Instructions for the task:
What you return should be the line containing "[**【ZeeshaanMa" and each line after it to the end of the records, copied exactly.

Records for this exercise:
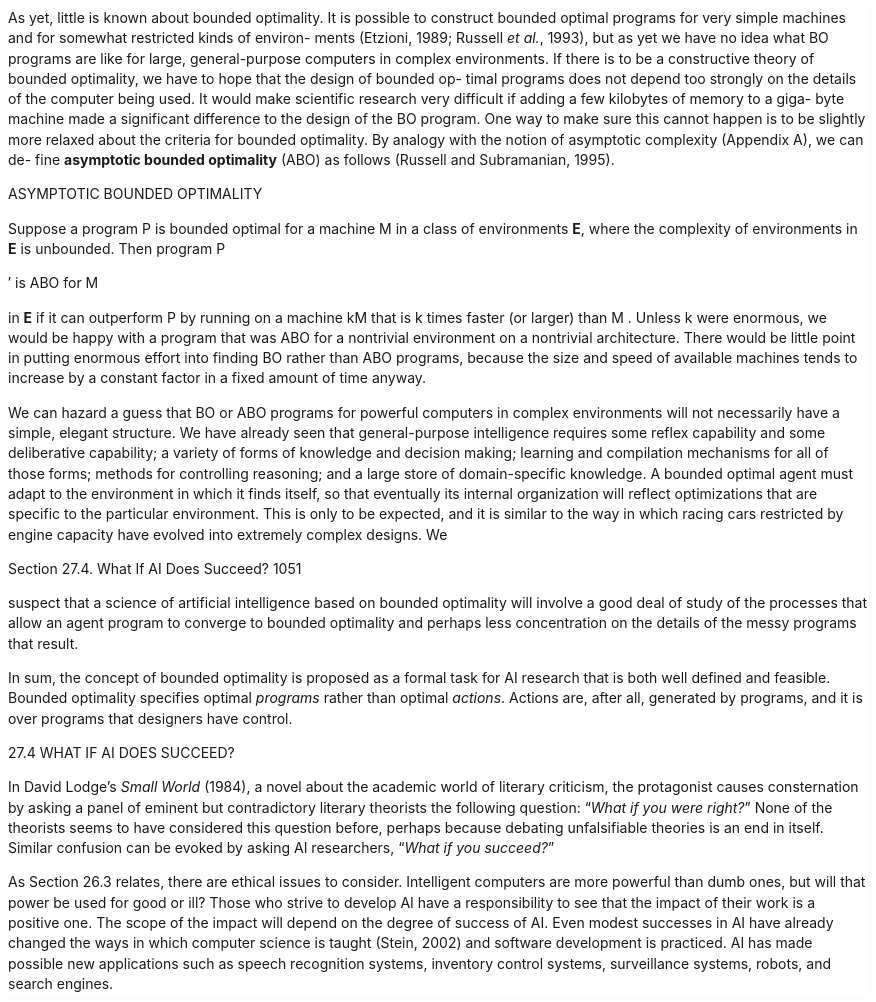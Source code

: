 As yet, little is known about bounded optimality. It is possible to construct bounded optimal programs for very simple machines and for somewhat restricted kinds of environ- ments (Etzioni, 1989; Russell _et al._, 1993), but as yet we have no idea what BO programs are like for large, general-purpose computers in complex environments. If there is to be a constructive theory of bounded optimality, we have to hope that the design of bounded op- timal programs does not depend too strongly on the details of the computer being used. It would make scientific research very difficult if adding a few kilobytes of memory to a giga- byte machine made a significant difference to the design of the BO program. One way to make sure this cannot happen is to be slightly more relaxed about the criteria for bounded optimality. By analogy with the notion of asymptotic complexity (Appendix A), we can de- fine **asymptotic bounded optimality** (ABO) as follows (Russell and Subramanian, 1995).

ASYMPTOTIC BOUNDED OPTIMALITY

Suppose a program P is bounded optimal for a machine M in a class of environments **E**, where the complexity of environments in **E** is unbounded. Then program P

′ is ABO for M

in **E** if it can outperform P by running on a machine kM that is k times faster (or larger) than M . Unless k were enormous, we would be happy with a program that was ABO for a nontrivial environment on a nontrivial architecture. There would be little point in putting enormous effort into finding BO rather than ABO programs, because the size and speed of available machines tends to increase by a constant factor in a fixed amount of time anyway.

We can hazard a guess that BO or ABO programs for powerful computers in complex environments will not necessarily have a simple, elegant structure. We have already seen that general-purpose intelligence requires some reflex capability and some deliberative capability; a variety of forms of knowledge and decision making; learning and compilation mechanisms for all of those forms; methods for controlling reasoning; and a large store of domain-specific knowledge. A bounded optimal agent must adapt to the environment in which it finds itself, so that eventually its internal organization will reflect optimizations that are specific to the particular environment. This is only to be expected, and it is similar to the way in which racing cars restricted by engine capacity have evolved into extremely complex designs. We  

Section 27.4. What If AI Does Succeed? 1051

suspect that a science of artificial intelligence based on bounded optimality will involve a good deal of study of the processes that allow an agent program to converge to bounded optimality and perhaps less concentration on the details of the messy programs that result.

In sum, the concept of bounded optimality is proposed as a formal task for AI research that is both well defined and feasible. Bounded optimality specifies optimal _programs_ rather than optimal _actions_. Actions are, after all, generated by programs, and it is over programs that designers have control.

27.4 WHAT IF AI DOES SUCCEED?

In David Lodge’s _Small World_ (1984), a novel about the academic world of literary criticism, the protagonist causes consternation by asking a panel of eminent but contradictory literary theorists the following question: “_What if you were right?_” None of the theorists seems to have considered this question before, perhaps because debating unfalsifiable theories is an end in itself. Similar confusion can be evoked by asking AI researchers, “_What if you succeed?_”

As Section 26.3 relates, there are ethical issues to consider. Intelligent computers are more powerful than dumb ones, but will that power be used for good or ill? Those who strive to develop AI have a responsibility to see that the impact of their work is a positive one. The scope of the impact will depend on the degree of success of AI. Even modest successes in AI have already changed the ways in which computer science is taught (Stein, 2002) and software development is practiced. AI has made possible new applications such as speech recognition systems, inventory control systems, surveillance systems, robots, and search engines.
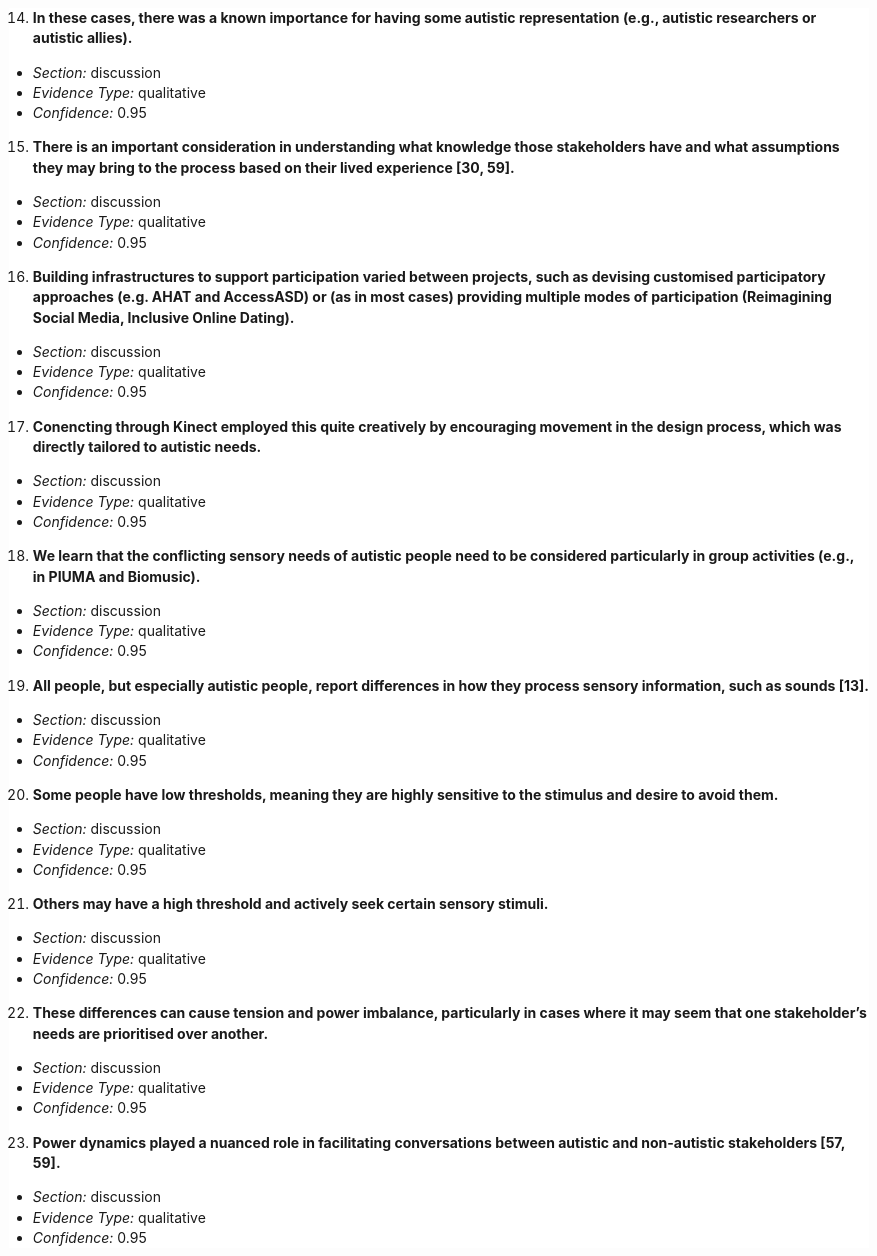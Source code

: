 14. **In these cases, there was a known importance for having some autistic representation (e.g., autistic researchers or autistic allies).**
   - *Section:* discussion
   - *Evidence Type:* qualitative
   - *Confidence:* 0.95

15. **There is an important consideration in understanding what knowledge those stakeholders have and what assumptions they may bring to the process based on their lived experience [30, 59].**
   - *Section:* discussion
   - *Evidence Type:* qualitative
   - *Confidence:* 0.95

16. **Building infrastructures to support participation varied between projects, such as devising customised participatory approaches (e.g. AHAT and AccessASD) or (as in most cases) providing multiple modes of participation (Reimagining Social Media, Inclusive Online Dating).**
   - *Section:* discussion
   - *Evidence Type:* qualitative
   - *Confidence:* 0.95

17. **Conencting through Kinect employed this quite creatively by encouraging movement in the design process, which was directly tailored to autistic needs.**
   - *Section:* discussion
   - *Evidence Type:* qualitative
   - *Confidence:* 0.95

18. **We learn that the conflicting sensory needs of autistic people need to be considered particularly in group activities (e.g., in PIUMA and Biomusic).**
   - *Section:* discussion
   - *Evidence Type:* qualitative
   - *Confidence:* 0.95

19. **All people, but especially autistic people, report differences in how they process sensory information, such as sounds [13].**
   - *Section:* discussion
   - *Evidence Type:* qualitative
   - *Confidence:* 0.95

20. **Some people have low thresholds, meaning they are highly sensitive to the stimulus and desire to avoid them.**
   - *Section:* discussion
   - *Evidence Type:* qualitative
   - *Confidence:* 0.95

21. **Others may have a high threshold and actively seek certain sensory stimuli.**
   - *Section:* discussion
   - *Evidence Type:* qualitative
   - *Confidence:* 0.95

22. **These differences can cause tension and power imbalance, particularly in cases where it may seem that one stakeholder’s needs are prioritised over another.**
   - *Section:* discussion
   - *Evidence Type:* qualitative
   - *Confidence:* 0.95

23. **Power dynamics played a nuanced role in facilitating conversations between autistic and non-autistic stakeholders [57, 59].**
   - *Section:* discussion
   - *Evidence Type:* qualitative
   - *Confidence:* 0.95
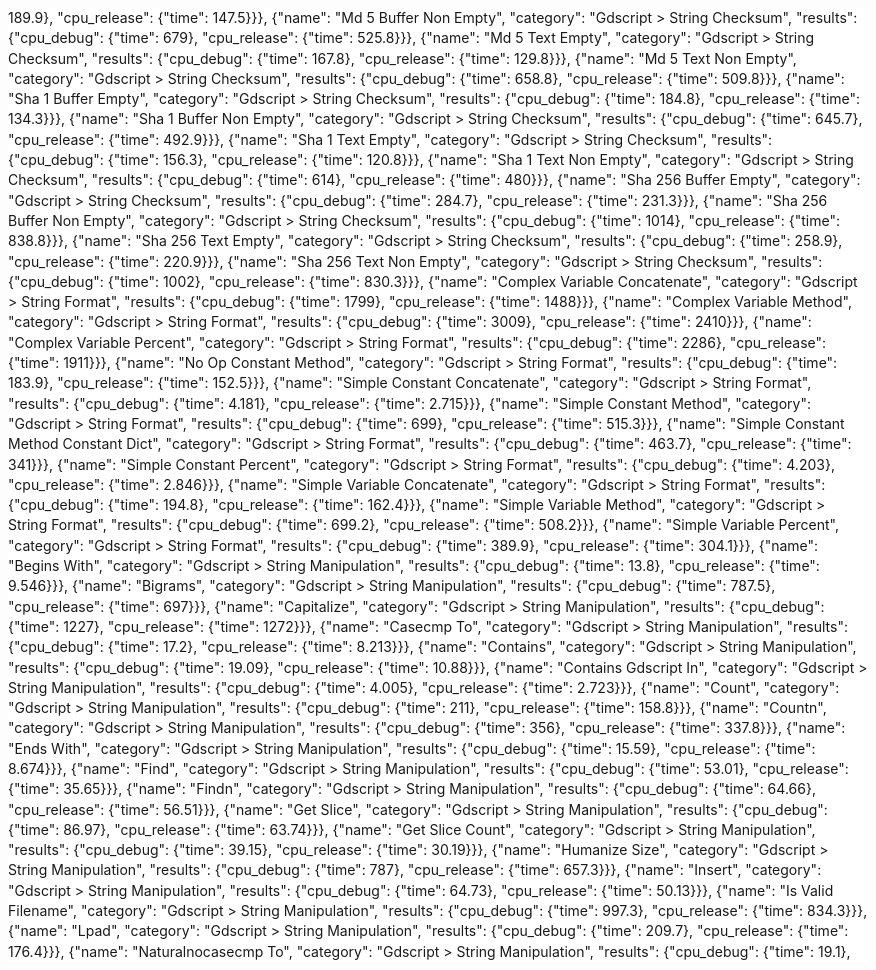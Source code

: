 189.9}, "cpu_release": {"time": 147.5}}}, {"name": "Md 5 Buffer Non Empty", "category": "Gdscript > String Checksum", "results": {"cpu_debug": {"time": 679}, "cpu_release": {"time": 525.8}}}, {"name": "Md 5 Text Empty", "category": "Gdscript > String Checksum", "results": {"cpu_debug": {"time": 167.8}, "cpu_release": {"time": 129.8}}}, {"name": "Md 5 Text Non Empty", "category": "Gdscript > String Checksum", "results": {"cpu_debug": {"time": 658.8}, "cpu_release": {"time": 509.8}}}, {"name": "Sha 1 Buffer Empty", "category": "Gdscript > String Checksum", "results": {"cpu_debug": {"time": 184.8}, "cpu_release": {"time": 134.3}}}, {"name": "Sha 1 Buffer Non Empty", "category": "Gdscript > String Checksum", "results": {"cpu_debug": {"time": 645.7}, "cpu_release": {"time": 492.9}}}, {"name": "Sha 1 Text Empty", "category": "Gdscript > String Checksum", "results": {"cpu_debug": {"time": 156.3}, "cpu_release": {"time": 120.8}}}, {"name": "Sha 1 Text Non Empty", "category": "Gdscript > String Checksum", "results": {"cpu_debug": {"time": 614}, "cpu_release": {"time": 480}}}, {"name": "Sha 256 Buffer Empty", "category": "Gdscript > String Checksum", "results": {"cpu_debug": {"time": 284.7}, "cpu_release": {"time": 231.3}}}, {"name": "Sha 256 Buffer Non Empty", "category": "Gdscript > String Checksum", "results": {"cpu_debug": {"time": 1014}, "cpu_release": {"time": 838.8}}}, {"name": "Sha 256 Text Empty", "category": "Gdscript > String Checksum", "results": {"cpu_debug": {"time": 258.9}, "cpu_release": {"time": 220.9}}}, {"name": "Sha 256 Text Non Empty", "category": "Gdscript > String Checksum", "results": {"cpu_debug": {"time": 1002}, "cpu_release": {"time": 830.3}}}, {"name": "Complex Variable Concatenate", "category": "Gdscript > String Format", "results": {"cpu_debug": {"time": 1799}, "cpu_release": {"time": 1488}}}, {"name": "Complex Variable Method", "category": "Gdscript > String Format", "results": {"cpu_debug": {"time": 3009}, "cpu_release": {"time": 2410}}}, {"name": "Complex Variable Percent", "category": "Gdscript > String Format", "results": {"cpu_debug": {"time": 2286}, "cpu_release": {"time": 1911}}}, {"name": "No Op Constant Method", "category": "Gdscript > String Format", "results": {"cpu_debug": {"time": 183.9}, "cpu_release": {"time": 152.5}}}, {"name": "Simple Constant Concatenate", "category": "Gdscript > String Format", "results": {"cpu_debug": {"time": 4.181}, "cpu_release": {"time": 2.715}}}, {"name": "Simple Constant Method", "category": "Gdscript > String Format", "results": {"cpu_debug": {"time": 699}, "cpu_release": {"time": 515.3}}}, {"name": "Simple Constant Method Constant Dict", "category": "Gdscript > String Format", "results": {"cpu_debug": {"time": 463.7}, "cpu_release": {"time": 341}}}, {"name": "Simple Constant Percent", "category": "Gdscript > String Format", "results": {"cpu_debug": {"time": 4.203}, "cpu_release": {"time": 2.846}}}, {"name": "Simple Variable Concatenate", "category": "Gdscript > String Format", "results": {"cpu_debug": {"time": 194.8}, "cpu_release": {"time": 162.4}}}, {"name": "Simple Variable Method", "category": "Gdscript > String Format", "results": {"cpu_debug": {"time": 699.2}, "cpu_release": {"time": 508.2}}}, {"name": "Simple Variable Percent", "category": "Gdscript > String Format", "results": {"cpu_debug": {"time": 389.9}, "cpu_release": {"time": 304.1}}}, {"name": "Begins With", "category": "Gdscript > String Manipulation", "results": {"cpu_debug": {"time": 13.8}, "cpu_release": {"time": 9.546}}}, {"name": "Bigrams", "category": "Gdscript > String Manipulation", "results": {"cpu_debug": {"time": 787.5}, "cpu_release": {"time": 697}}}, {"name": "Capitalize", "category": "Gdscript > String Manipulation", "results": {"cpu_debug": {"time": 1227}, "cpu_release": {"time": 1272}}}, {"name": "Casecmp To", "category": "Gdscript > String Manipulation", "results": {"cpu_debug": {"time": 17.2}, "cpu_release": {"time": 8.213}}}, {"name": "Contains", "category": "Gdscript > String Manipulation", "results": {"cpu_debug": {"time": 19.09}, "cpu_release": {"time": 10.88}}}, {"name": "Contains Gdscript In", "category": "Gdscript > String Manipulation", "results": {"cpu_debug": {"time": 4.005}, "cpu_release": {"time": 2.723}}}, {"name": "Count", "category": "Gdscript > String Manipulation", "results": {"cpu_debug": {"time": 211}, "cpu_release": {"time": 158.8}}}, {"name": "Countn", "category": "Gdscript > String Manipulation", "results": {"cpu_debug": {"time": 356}, "cpu_release": {"time": 337.8}}}, {"name": "Ends With", "category": "Gdscript > String Manipulation", "results": {"cpu_debug": {"time": 15.59}, "cpu_release": {"time": 8.674}}}, {"name": "Find", "category": "Gdscript > String Manipulation", "results": {"cpu_debug": {"time": 53.01}, "cpu_release": {"time": 35.65}}}, {"name": "Findn", "category": "Gdscript > String Manipulation", "results": {"cpu_debug": {"time": 64.66}, "cpu_release": {"time": 56.51}}}, {"name": "Get Slice", "category": "Gdscript > String Manipulation", "results": {"cpu_debug": {"time": 86.97}, "cpu_release": {"time": 63.74}}}, {"name": "Get Slice Count", "category": "Gdscript > String Manipulation", "results": {"cpu_debug": {"time": 39.15}, "cpu_release": {"time": 30.19}}}, {"name": "Humanize Size", "category": "Gdscript > String Manipulation", "results": {"cpu_debug": {"time": 787}, "cpu_release": {"time": 657.3}}}, {"name": "Insert", "category": "Gdscript > String Manipulation", "results": {"cpu_debug": {"time": 64.73}, "cpu_release": {"time": 50.13}}}, {"name": "Is Valid Filename", "category": "Gdscript > String Manipulation", "results": {"cpu_debug": {"time": 997.3}, "cpu_release": {"time": 834.3}}}, {"name": "Lpad", "category": "Gdscript > String Manipulation", "results": {"cpu_debug": {"time": 209.7}, "cpu_release": {"time": 176.4}}}, {"name": "Naturalnocasecmp To", "category": "Gdscript > String Manipulation", "results": {"cpu_debug": {"time": 19.1},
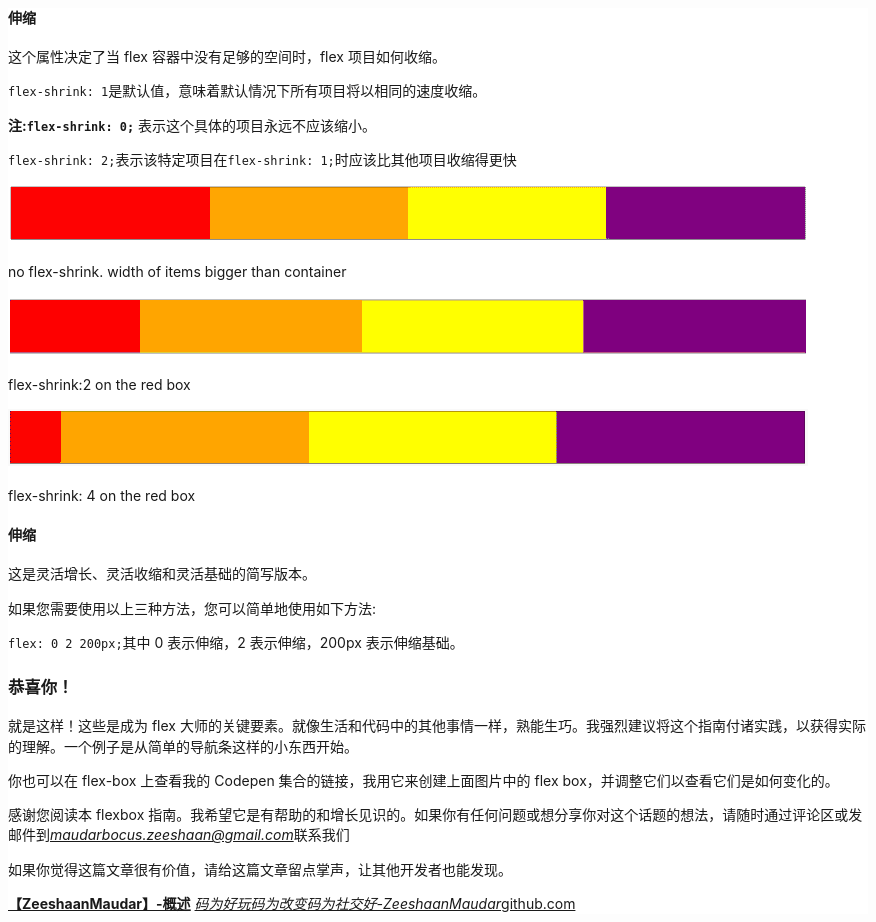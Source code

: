 #### **伸缩**

这个属性决定了当 flex 容器中没有足够的空间时，flex 项目如何收缩。

`flex-shrink: 1`是默认值，意味着默认情况下所有项目将以相同的速度收缩。

**注:`flex-shrink: 0;`** 表示这个具体的项目永远不应该缩小。

`flex-shrink: 2;`表示该特定项目在`flex-shrink: 1;`时应该比其他项目收缩得更快

![RI3cY04kjXpppx76-Ay8VqRjrtmp-pgxnHGN](img/97acfb8a4c153f504fc1a4c634ad5df4.png)

no flex-shrink. width of items bigger than container

![XB8ZKK8OgUZxvG0XrxjclymxPbQiizei8k4u](img/11497394c7b27269508c2b3bf87f974d.png)

flex-shrink:2 on the red box

![7yqbRNkF8bidJxgFfkqxPyv5U66aLw8ImY1-](img/9c375e4fc2693bfa0395c783e46de945.png)

flex-shrink: 4 on the red box

#### **伸缩**

这是灵活增长、灵活收缩和灵活基础的简写版本。

如果您需要使用以上三种方法，您可以简单地使用如下方法:

`flex: 0 2 200px;`其中 0 表示伸缩，2 表示伸缩，200px 表示伸缩基础。

### **恭喜你！**

就是这样！这些是成为 flex 大师的关键要素。就像生活和代码中的其他事情一样，熟能生巧。我强烈建议将这个指南付诸实践，以获得实际的理解。一个例子是从简单的导航条这样的小东西开始。

你也可以在 flex-box 上查看我的 Codepen 集合的链接，我用它来创建上面图片中的 flex box，并调整它们以查看它们是如何变化的。

感谢您阅读本 flexbox 指南。我希望它是有帮助的和增长见识的。如果你有任何问题或想分享你对这个话题的想法，请随时通过评论区或发邮件到*maudarbocus.zeeshaan@gmail.com*联系我们

如果你觉得这篇文章很有价值，请给这篇文章留点掌声，让其他开发者也能发现。

[**【ZeeshaanMaudar】-概述**](https://github.com/ZeeshaanMaudar)
[*码为好玩码为改变码为社交好-ZeeshaanMaudar*github.com](https://github.com/ZeeshaanMaudar)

Finished task:
[**【ZeeshaanMaudar】-概述**](https://github.com/ZeeshaanMaudar)
[*码为好玩码为改变码为社交好-ZeeshaanMaudar*github.com](https://github.com/ZeeshaanMaudar)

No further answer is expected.